美琴はもつれそうになる足をなんとか動かして、みんなの後に続いた。綾のこと、琉花や雅のことももちろん心配だが、一番心配なのは両親のことでもあった。

 だがここでバカ正直に実家に行って捕まるのは両親の望むところではないかもしれない。

 どうか娘はいないとシラを切り通して欲しい、と願うしかできなかった。




 入ったのは繁華街の片隅にある前金制のラブホテル。そこに美琴を隠すように肩を抱いた尾関が、大きな荷物を持って部屋番号のボタンを押した。エレベーターでも気まずい沈黙が流れ続ける。部屋に入って鍵を閉めた後、大きな部活バッグのチャックを開けると蛇と子犬が出てきた。

『はい、ご苦労さん』

「しかし…こういう経験がないから入るのは緊張したな」

「わ…私もです」

『美琴ちゃんはともかく修吾も?もしかしてソッチの経験も…』

「いや…そういうわけではないが…」

『だよねぇ?天然タラシの修吾が経験無いわけないもんねぇ?』

 からかうように細長い舌をシューシュー出す中島に、尾関が適当なところにあったクッションを投げつけた。須見は心配そうに美琴を見上げる。

『疲れたか?もう寝たほうがいいんじゃ…』

「うん…そうする…」

 美琴はフラフラとベッドに行くと枕に顔を埋めてそのまま寝息を立て始めた。人間の姿になって布団をかけてやると、同じく人間に戻った中島が全裸のままスマートフォンをいじっていた。

「…もうお互い見慣れたな、全裸状態」

「キタネーもん見せんな!的な時期は通り過ぎたね」

 全裸の須見がベッドを背もたれにして座り込んだ。中島が尾関を見る。

「修吾も寝ていいよ、明日早いし。僕らはさっきみたいに獣化してバッグに潜んで移動するから、その時眠れるし」

「またか…なかなか重いんだがな」

「新幹線に乗り込んだら網棚があるでしょ。新幹線のチケット高いし、追手は『女子高生1人と男子高生3人』っていう情報で探してるだろうしね」

「明日何時の新幹線だ?」

「6時。5時にはここを出ないと間に合わないね」

 スマートフォンを置いて中島は美琴に近づくと、そっと美琴の額に優しく唇を落とした。尾関は美琴の隣に寝そべると、中島の顔を追いやってその可愛らしい頭を撫でる。須見は悔しくなったのか獣化して美琴の側に寝そべった。

「寝ないでよ?須見くんも見張りなんだから」

『わかってるよ』

 こうして慌ただしい一日は幕を閉じた。

 みんなで一緒に寝たのが昨夜のことで、学校で美琴の具合が悪くなり、水着を買いに行き、夜中の学校プールで遊んだのはほんの一時間前だ。
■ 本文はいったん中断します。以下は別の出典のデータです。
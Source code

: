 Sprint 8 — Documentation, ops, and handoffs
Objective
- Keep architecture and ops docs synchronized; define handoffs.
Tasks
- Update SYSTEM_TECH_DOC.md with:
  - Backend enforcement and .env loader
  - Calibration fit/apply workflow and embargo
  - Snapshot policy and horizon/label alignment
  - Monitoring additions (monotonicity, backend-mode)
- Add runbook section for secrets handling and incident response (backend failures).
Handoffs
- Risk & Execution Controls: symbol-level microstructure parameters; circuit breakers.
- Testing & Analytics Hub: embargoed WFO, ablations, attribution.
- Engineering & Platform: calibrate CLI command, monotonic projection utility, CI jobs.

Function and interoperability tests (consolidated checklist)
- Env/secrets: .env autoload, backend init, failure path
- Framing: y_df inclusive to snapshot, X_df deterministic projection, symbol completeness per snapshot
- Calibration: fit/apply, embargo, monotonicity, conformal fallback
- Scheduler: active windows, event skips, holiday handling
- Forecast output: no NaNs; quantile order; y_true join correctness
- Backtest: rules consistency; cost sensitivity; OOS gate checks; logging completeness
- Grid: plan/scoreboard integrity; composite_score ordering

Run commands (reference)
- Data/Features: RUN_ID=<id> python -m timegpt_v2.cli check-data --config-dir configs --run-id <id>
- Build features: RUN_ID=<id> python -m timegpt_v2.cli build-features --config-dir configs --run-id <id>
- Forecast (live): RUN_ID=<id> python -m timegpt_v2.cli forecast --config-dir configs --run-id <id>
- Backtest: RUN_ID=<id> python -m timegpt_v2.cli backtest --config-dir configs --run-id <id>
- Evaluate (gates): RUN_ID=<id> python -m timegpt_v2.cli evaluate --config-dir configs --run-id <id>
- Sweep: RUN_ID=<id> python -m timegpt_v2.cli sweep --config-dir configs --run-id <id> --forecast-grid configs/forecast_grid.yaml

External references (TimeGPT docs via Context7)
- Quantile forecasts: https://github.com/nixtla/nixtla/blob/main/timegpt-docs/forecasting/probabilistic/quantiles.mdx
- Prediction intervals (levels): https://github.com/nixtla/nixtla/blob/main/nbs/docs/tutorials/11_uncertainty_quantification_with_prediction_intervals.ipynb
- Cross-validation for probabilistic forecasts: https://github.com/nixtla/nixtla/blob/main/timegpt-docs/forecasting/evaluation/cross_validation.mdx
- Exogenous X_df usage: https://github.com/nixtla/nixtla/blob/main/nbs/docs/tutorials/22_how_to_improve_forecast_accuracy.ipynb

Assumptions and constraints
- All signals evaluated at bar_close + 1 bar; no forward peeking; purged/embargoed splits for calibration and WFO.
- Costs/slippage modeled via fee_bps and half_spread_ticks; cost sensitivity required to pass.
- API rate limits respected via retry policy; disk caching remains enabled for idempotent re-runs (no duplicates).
 美琴の目元に疲労の色が濃く浮かんでいる。それだけが三人の胸を占めていた。

 正直、施設がどうなろうとどうでもいい。

 美琴さえ護れればいい。

 冷たいように聞こえるが、それが本来あるべき姿だ。

 他の石人を助けに行って、自分の石人を疎かにするなど考えられない。